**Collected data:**
=== Begin Enclosure ===
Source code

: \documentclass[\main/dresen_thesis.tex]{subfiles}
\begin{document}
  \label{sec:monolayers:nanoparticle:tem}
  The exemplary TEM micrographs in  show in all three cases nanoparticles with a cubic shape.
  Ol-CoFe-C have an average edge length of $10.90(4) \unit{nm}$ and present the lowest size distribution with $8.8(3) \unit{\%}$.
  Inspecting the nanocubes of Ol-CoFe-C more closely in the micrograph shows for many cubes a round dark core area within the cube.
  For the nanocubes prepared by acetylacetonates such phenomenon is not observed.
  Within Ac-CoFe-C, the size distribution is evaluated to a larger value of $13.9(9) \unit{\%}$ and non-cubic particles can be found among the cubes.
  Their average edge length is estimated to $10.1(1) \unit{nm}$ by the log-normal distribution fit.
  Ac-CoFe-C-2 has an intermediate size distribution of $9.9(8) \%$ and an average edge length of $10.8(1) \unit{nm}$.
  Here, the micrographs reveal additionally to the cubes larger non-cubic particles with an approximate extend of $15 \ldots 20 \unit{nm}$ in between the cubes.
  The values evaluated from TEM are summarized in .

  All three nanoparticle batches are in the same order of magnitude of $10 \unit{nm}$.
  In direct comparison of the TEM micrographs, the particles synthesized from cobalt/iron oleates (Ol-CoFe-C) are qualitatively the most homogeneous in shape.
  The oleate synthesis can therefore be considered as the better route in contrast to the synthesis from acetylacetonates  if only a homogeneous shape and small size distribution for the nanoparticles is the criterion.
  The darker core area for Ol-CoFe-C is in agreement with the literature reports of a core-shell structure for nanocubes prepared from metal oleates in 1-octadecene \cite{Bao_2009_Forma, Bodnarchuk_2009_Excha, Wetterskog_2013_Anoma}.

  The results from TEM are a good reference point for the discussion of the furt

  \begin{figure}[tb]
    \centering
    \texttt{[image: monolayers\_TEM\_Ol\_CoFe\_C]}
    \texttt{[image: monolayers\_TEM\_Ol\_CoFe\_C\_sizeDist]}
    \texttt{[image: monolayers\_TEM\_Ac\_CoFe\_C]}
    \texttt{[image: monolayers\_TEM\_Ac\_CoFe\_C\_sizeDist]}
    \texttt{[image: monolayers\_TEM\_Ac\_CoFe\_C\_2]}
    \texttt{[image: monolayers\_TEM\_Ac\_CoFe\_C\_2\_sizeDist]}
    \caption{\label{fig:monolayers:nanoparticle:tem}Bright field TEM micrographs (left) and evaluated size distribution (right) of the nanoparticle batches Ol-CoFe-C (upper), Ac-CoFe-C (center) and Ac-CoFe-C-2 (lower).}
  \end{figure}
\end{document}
=== End Enclosure ===
**Directions:**
Return the entries exactly through the "Ol-CoFe-C have an" line.

**Output of the exercise:**
Source code

: \documentclass[\main/dresen_thesis.tex]{subfiles}
\begin{document}
  \label{sec:monolayers:nanoparticle:tem}
  The exemplary TEM micrographs in  show in all three cases nanoparticles with a cubic shape.
  Ol-CoFe-C have an average edge length of $10.90(4) \unit{nm}$ and present the lowest size distribution with $8.8(3) \unit{\%}$.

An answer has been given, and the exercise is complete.